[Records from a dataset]
⟨

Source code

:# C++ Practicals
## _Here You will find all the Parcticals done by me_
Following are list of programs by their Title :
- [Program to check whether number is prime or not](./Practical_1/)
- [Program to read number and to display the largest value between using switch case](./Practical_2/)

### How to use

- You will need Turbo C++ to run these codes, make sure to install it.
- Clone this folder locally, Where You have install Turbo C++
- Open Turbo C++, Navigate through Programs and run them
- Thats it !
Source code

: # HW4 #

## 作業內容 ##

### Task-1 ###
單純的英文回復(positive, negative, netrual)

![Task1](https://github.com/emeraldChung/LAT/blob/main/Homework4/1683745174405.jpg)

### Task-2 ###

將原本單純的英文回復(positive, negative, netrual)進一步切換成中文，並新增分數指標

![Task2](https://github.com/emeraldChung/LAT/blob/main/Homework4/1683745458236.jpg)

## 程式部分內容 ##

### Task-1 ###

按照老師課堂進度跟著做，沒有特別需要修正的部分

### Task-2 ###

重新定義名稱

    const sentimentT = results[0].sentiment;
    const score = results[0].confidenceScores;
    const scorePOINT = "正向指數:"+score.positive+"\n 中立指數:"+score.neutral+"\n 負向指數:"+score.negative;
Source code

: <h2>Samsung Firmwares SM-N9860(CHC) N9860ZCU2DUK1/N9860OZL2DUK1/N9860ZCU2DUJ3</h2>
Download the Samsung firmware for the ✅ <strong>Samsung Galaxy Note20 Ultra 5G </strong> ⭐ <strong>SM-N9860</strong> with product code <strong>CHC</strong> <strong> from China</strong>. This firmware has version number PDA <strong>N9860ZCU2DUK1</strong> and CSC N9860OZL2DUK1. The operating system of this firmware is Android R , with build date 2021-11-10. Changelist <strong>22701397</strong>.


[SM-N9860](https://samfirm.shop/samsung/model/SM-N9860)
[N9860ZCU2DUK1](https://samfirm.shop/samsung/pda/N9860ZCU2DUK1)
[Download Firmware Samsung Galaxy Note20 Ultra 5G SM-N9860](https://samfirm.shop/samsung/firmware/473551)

⟩

WHAT IS BEING ASKED — Every line of the data is to be printed again exactly.

FINISHED EXERCISE —
Source code

:# C++ Practicals
## _Here You will find all the Parcticals done by me_
Following are list of programs by their Title :
- [Program to check whether number is prime or not](./Practical_1/)
- [Program to read number and to display the largest value between using switch case](./Practical_2/)

### How to use

- You will need Turbo C++ to run these codes, make sure to install it.
- Clone this folder locally, Where You have install Turbo C++
- Open Turbo C++, Navigate through Programs and run them
- Thats it !
Source code

: # HW4 #

## 作業內容 ##

### Task-1 ###
單純的英文回復(positive, negative, netrual)

![Task1](https://github.com/emeraldChung/LAT/blob/main/Homework4/1683745174405.jpg)

### Task-2 ###

將原本單純的英文回復(positive, negative, netrual)進一步切換成中文，並新增分數指標

![Task2](https://github.com/emeraldChung/LAT/blob/main/Homework4/1683745458236.jpg)

## 程式部分內容 ##

### Task-1 ###

按照老師課堂進度跟著做，沒有特別需要修正的部分

### Task-2 ###

重新定義名稱

    const sentimentT = results[0].sentiment;
    const score = results[0].confidenceScores;
    const scorePOINT = "正向指數:"+score.positive+"\n 中立指數:"+score.neutral+"\n 負向指數:"+score.negative;
Source code

: <h2>Samsung Firmwares SM-N9860(CHC) N9860ZCU2DUK1/N9860OZL2DUK1/N9860ZCU2DUJ3</h2>
Download the Samsung firmware for the ✅ <strong>Samsung Galaxy Note20 Ultra 5G </strong> ⭐ <strong>SM-N9860</strong> with product code <strong>CHC</strong> <strong> from China</strong>. This firmware has version number PDA <strong>N9860ZCU2DUK1</strong> and CSC N9860OZL2DUK1. The operating system of this firmware is Android R , with build date 2021-11-10. Changelist <strong>22701397</strong>.


[SM-N9860](https://samfirm.shop/samsung/model/SM-N9860)
[N9860ZCU2DUK1](https://samfirm.shop/samsung/pda/N9860ZCU2DUK1)
[Download Firmware Samsung Galaxy Note20 Ultra 5G SM-N9860](https://samfirm.shop/samsung/firmware/473551)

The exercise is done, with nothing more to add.